Friday, March 31, 2006
The Airbag Car
Why are cars still made of steel when airbags have been shown to be so effective? Why not make a car that is all airbag? The occupants would be surrounded by airbags instead of metal on all sides. We're moving that way anyhow with front and side airbags. Why not go all the way with the concept? Airbags inflated everywhere except the bottom and the front window. Forget the sheet metal entirely. It would be a very light vehicle and get high fuel economy. If you hit anything, or got hit, you would just bounce. It worked for the Mars explorer. It could work on the highway.
Thursday, March 30, 2006
How Big Is A Marble?
Sunday, March 26, 2006
The Myth of Artificial Intelligence
For years I believed it might be possible to create genuine intelligence in a computer. I learned to program computers and worked on the problem for twenty years. Finally I realized that the problem is badly formulated. We need to define "intelligence" before we can hope to synthesize it. I have a definition of intelligence now, and unfortunately, it makes it impossible to synthesize intelligence. The essence of intelligence is a self-relating existence. It is to exist in a way that takes its own existence into account. A stone does not do that. Any animal does.
Thursday, March 23, 2006
Orgasms
It shouldn't, if you take a biological view of human nature. Pleasure (and pain) are mental, psychological experiences. As such, they are not necessary to human life or human evolution. The body and its genes do whatever they need to do, regardless of what the animal thinks about anything.
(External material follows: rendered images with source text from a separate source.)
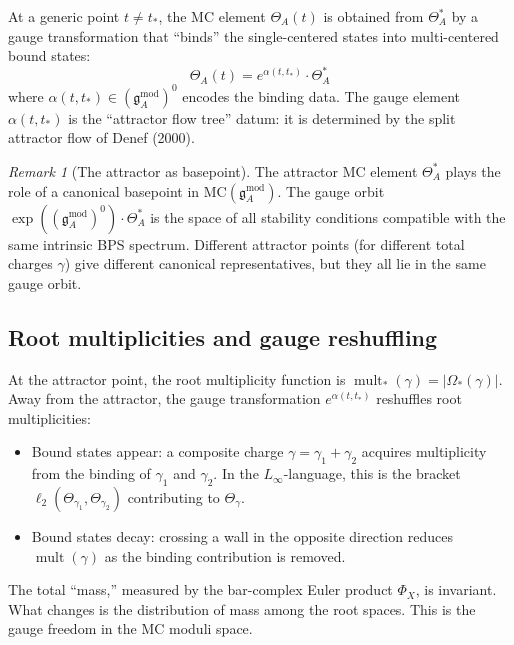 \documentclass[11pt]{article}
\theoremstyle{definition}
\theoremstyle{remark}
\newtheorem{remark}[theorem]{Remark}
\newcommand{\frakg}{\mathfrak{g}}
\newcommand{\Linf}{L_\infty}
\newcommand{\MC}{\mathrm{MC}}
\DeclareMathOperator{\mult}{mult}
\begin{document}
At a generic point $t \neq t_*$, the MC element $\Theta_A(t)$ is obtained
from $\Theta_A^*$ by a gauge transformation that ``binds'' the
single-centered states into multi-centered bound states:
\begin{equation}\label{eq:binding-gauge}
 \Theta_A(t) = e^{\alpha(t, t_*)} \cdot \Theta_A^*
\end{equation}
where $\alpha(t, t_*) \in (\frakg^{\mathrm{mod}}_A)^0$ encodes the binding
data. The gauge element $\alpha(t, t_*)$ is the ``attractor flow tree''
datum: it is determined by the split attractor flow of Denef (2000).

\begin{remark}[The attractor as basepoint]
The attractor MC element $\Theta_A^*$ plays the role of a canonical
basepoint in $\MC(\frakg^{\mathrm{mod}}_A)$. The gauge orbit
$\exp((\frakg^{\mathrm{mod}}_A)^0) \cdot \Theta_A^*$ is the space of
all stability conditions compatible with the same intrinsic BPS spectrum.
Different attractor points (for different total charges $\gamma$) give
different canonical representatives, but they all lie in the same gauge
orbit.
\end{remark}

\subsection{Root multiplicities and gauge reshuffling}
\label{ssec:root-reshuffle}

At the attractor point, the root multiplicity function is
$\mult_*(\gamma) = |\Omega_*(\gamma)|$. Away from the attractor, the
gauge transformation $e^{\alpha(t, t_*)}$ reshuffles root multiplicities:
\begin{itemize}
\item Bound states appear: a composite charge $\gamma = \gamma_1 +
 \gamma_2$ acquires multiplicity from the binding of $\gamma_1$ and
 $\gamma_2$. In the $\Linf$-language, this is the bracket
 $\ell_2(\Theta_{\gamma_1}, \Theta_{\gamma_2})$ contributing to
 $\Theta_\gamma$.

\item Bound states decay: crossing a wall in the opposite direction
 reduces $\mult(\gamma)$ as the binding contribution is removed.
\end{itemize}

The total ``mass,'' measured by the bar-complex Euler product
$\Phi_X$, is invariant. What changes is the distribution of mass
among the root spaces. This is the gauge freedom in the MC
moduli space.
\end{document}
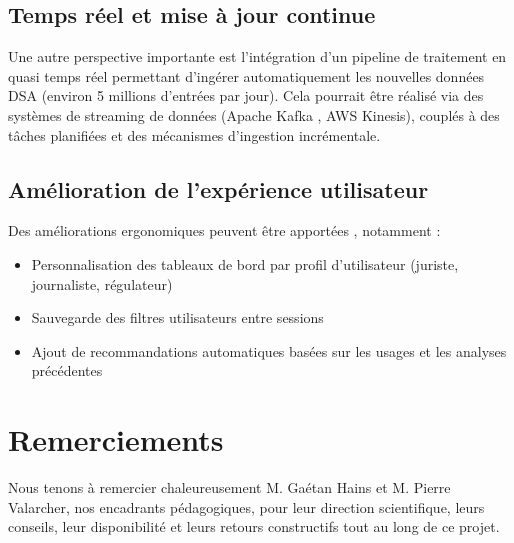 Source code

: \documentclass[10pt,twocolumn,a4paper]{article}
\begin{document}
\subsection{Temps réel et mise à jour continue}

Une autre perspective importante est l'intégration d'un pipeline de traitement en quasi temps réel permettant d'ingérer automatiquement les nouvelles données DSA (environ 5 millions d'entrées par jour). Cela pourrait être réalisé via des systèmes de streaming de données (Apache Kafka \cite{nodejs}, AWS Kinesis), couplés à des tâches planifiées et des mécanismes d'ingestion incrémentale.

\subsection{Amélioration de l'expérience utilisateur}

Des améliorations ergonomiques peuvent être apportées \cite{echarts}, notamment :
\begin{itemize}
    \item Personnalisation des tableaux de bord par profil d'utilisateur (juriste, journaliste, régulateur)
    \item Sauvegarde des filtres utilisateurs entre sessions
    \item Ajout de recommandations automatiques basées sur les usages et les analyses précédentes
\end{itemize}

\section*{Remerciements}

Nous tenons à remercier chaleureusement M. Gaétan Hains et M. Pierre Valarcher, nos encadrants pédagogiques, pour leur direction scientifique, leurs conseils, leur disponibilité et leurs retours constructifs tout au long de ce projet.
\end{document}
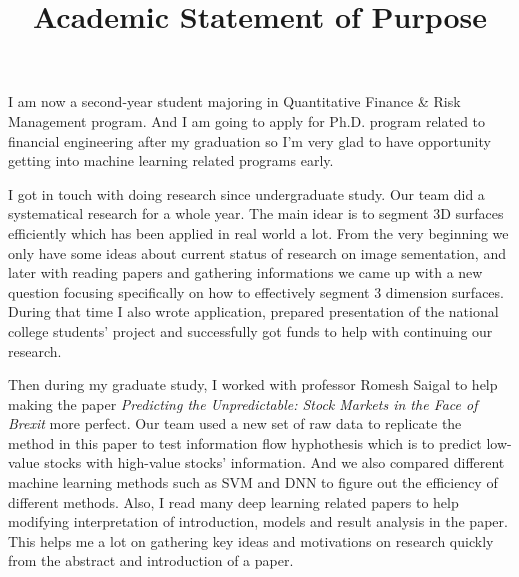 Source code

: \documentclass[a4paper,12pt]{article}
\title{Academic Statement of Purpose}
\begin{document}
\maketitle

\thispagestyle{fancy}%
I am now a second-year student majoring in Quantitative Finance \& Risk Management program. And I am going to apply for Ph.D. program related to financial engineering after my graduation so I'm very glad to have opportunity getting into machine learning related programs early.

I got in touch with doing research since undergraduate study. Our team did a systematical research for a whole year. The main idear is to segment 3D surfaces efficiently which has been applied in real world a lot. From the very beginning we only have some ideas about current status of research on image sementation, and later with reading papers and gathering informations we came up with a new question focusing specifically on how to effectively segment 3 dimension surfaces. During that time I also wrote application, prepared presentation of the national college students' project and successfully got funds to help with continuing our research.

Then during my graduate study, I worked with professor Romesh Saigal to help making the paper \emph{Predicting the Unpredictable: Stock Markets in the Face of Brexit} more perfect. Our team used a new set of raw data to replicate the method in this paper to test information flow hyphothesis which is to predict low-value stocks with high-value stocks' information. And we also compared different machine learning methods such as SVM and DNN to figure out the efficiency of different methods. Also, I read many deep learning related papers to help modifying interpretation of introduction, models and result analysis in the paper. This helps me a lot on gathering key ideas and motivations on research quickly from the abstract and introduction of a paper.
\end{document}

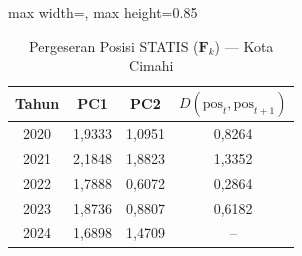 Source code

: \begin{table}[H]
\centering
\caption{Pergeseran Posisi STATIS ($\mathbf{F}_k$) --- Kota Cimahi} \label{tab:app2jarak_statis_skor_kota_cimahi}
\begin{adjustbox}{max width=\textwidth, max height=0.85\textheight}
\begin{tabular}{|c|c|c|c|}
\hline
\textbf{Tahun} & \textbf{PC1} & \textbf{PC2} & \textbf{$D(\text{pos}_t, \text{pos}_{t+1})$} \\
\hline
2020 & 1,9333 & 1,0951 & 0,8264 \\
2021 & 2,1848 & 1,8823 & 1,3352 \\
2022 & 1,7888 & 0,6072 & 0,2864 \\
2023 & 1,8736 & 0,8807 & 0,6182 \\
2024 & 1,6898 & 1,4709 & -- \\
\hline
\end{tabular}
\end{adjustbox}
\end{table}
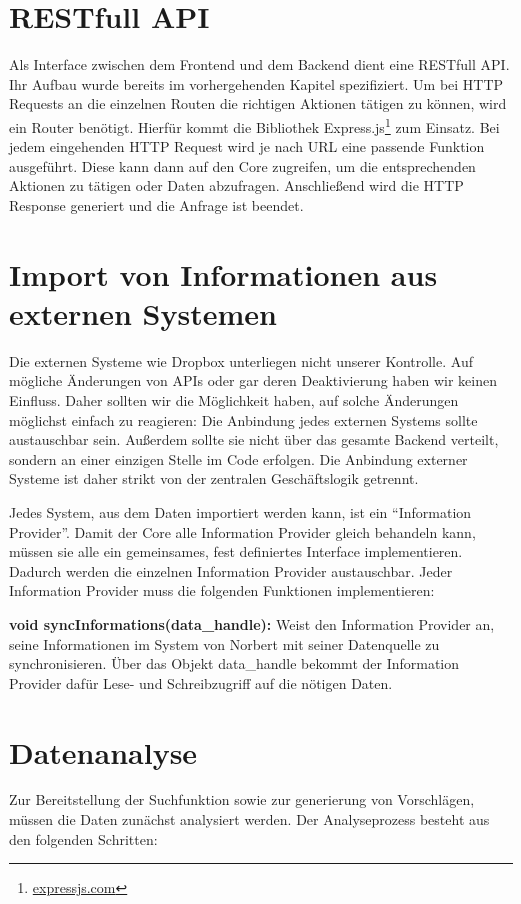 	\section{RESTfull API} %
	\label{sec:restfull_api}
		Als Interface zwischen dem Frontend und dem Backend dient eine RESTfull API. Ihr Aufbau wurde bereits im vorhergehenden Kapitel spezifiziert. Um bei HTTP Requests an die einzelnen Routen die richtigen Aktionen tätigen zu können, wird ein Router benötigt. Hierfür kommt die Bibliothek Express.js\footnote{\url{expressjs.com}} zum Einsatz. Bei jedem eingehenden HTTP Request wird je nach URL eine passende Funktion ausgeführt. Diese kann dann auf den Core zugreifen, um die entsprechenden Aktionen zu tätigen oder Daten abzufragen. Anschließend wird die HTTP Response generiert und die Anfrage ist beendet.

	\section{Import von Informationen aus externen Systemen} %
	\label{sec:import_von_informationen_aus_externen_systemen}
		Die externen Systeme wie Dropbox unterliegen nicht unserer Kontrolle. Auf mögliche Änderungen von APIs oder gar deren Deaktivierung haben wir keinen Einfluss. Daher sollten wir die Möglichkeit haben, auf solche Änderungen möglichst einfach zu reagieren: Die Anbindung jedes externen Systems sollte austauschbar sein. Außerdem sollte sie nicht über das gesamte Backend verteilt, sondern an einer einzigen Stelle im Code erfolgen. Die Anbindung externer Systeme ist daher strikt von der zentralen Geschäftslogik getrennt.

		Jedes System, aus dem Daten importiert werden kann, ist ein \enquote{Information Provider}. Damit der Core alle Information Provider gleich behandeln kann, müssen sie alle ein gemeinsames, fest definiertes Interface implementieren. Dadurch werden die einzelnen Information Provider austauschbar. Jeder Information Provider muss die folgenden Funktionen implementieren:

		\textbf{void syncInformations(data\_handle): } Weist den Information Provider an, seine Informationen im System von Norbert mit seiner Datenquelle zu synchronisieren. Über das Objekt data\_handle bekommt der Information Provider dafür Lese- und Schreibzugriff auf die nötigen Daten.
		 
	\section{Datenanalyse} %
	\label{sec:datenanalyse}
		Zur Bereitstellung der Suchfunktion sowie zur generierung von Vorschlägen, müssen die Daten zunächst analysiert werden. Der Analyseprozess besteht aus den folgenden Schritten:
Taking a psychological point of view though, if orgasms gave no pleasure, that might have unexpected effects on human life. Sex would be about just getting those eggs fertilized, just another bodily chore, like brushing your teeth. I wonder if the population growth of our species would have followed the same trend. There would be no contraception-- no need for it. Would there be marriage?
Masturbation would never occur, of course, since there would be no reason for it. Would there be pornography? The mystery of bodies would still be interesting, so it might. It might affect men and women differently. But without the pleasure of orgasm, I don't think the society would put any social taboo on bodies, so nudity would be ordinary, routine, not forbidden. There is something about pleasure that makes people worry, not nudity itself. I don't think sex is what they want to regulate, but pleasure.
Would romantic love actually be more interesting if orgasms gave no pleasure? Without the motivation of orgasm, people might find each other more interesting, in more subtle ways.
Somebody should do a sci-fi story on this idea.
Tuesday, March 21, 2006
Two Evils of Photography
Still photography is especially evil. I haven't thought enough about video yet, but I think the same applies. And I mean especially, pictures of people. Here's what's wrong:
1. Pictures show stasis, when reality is process.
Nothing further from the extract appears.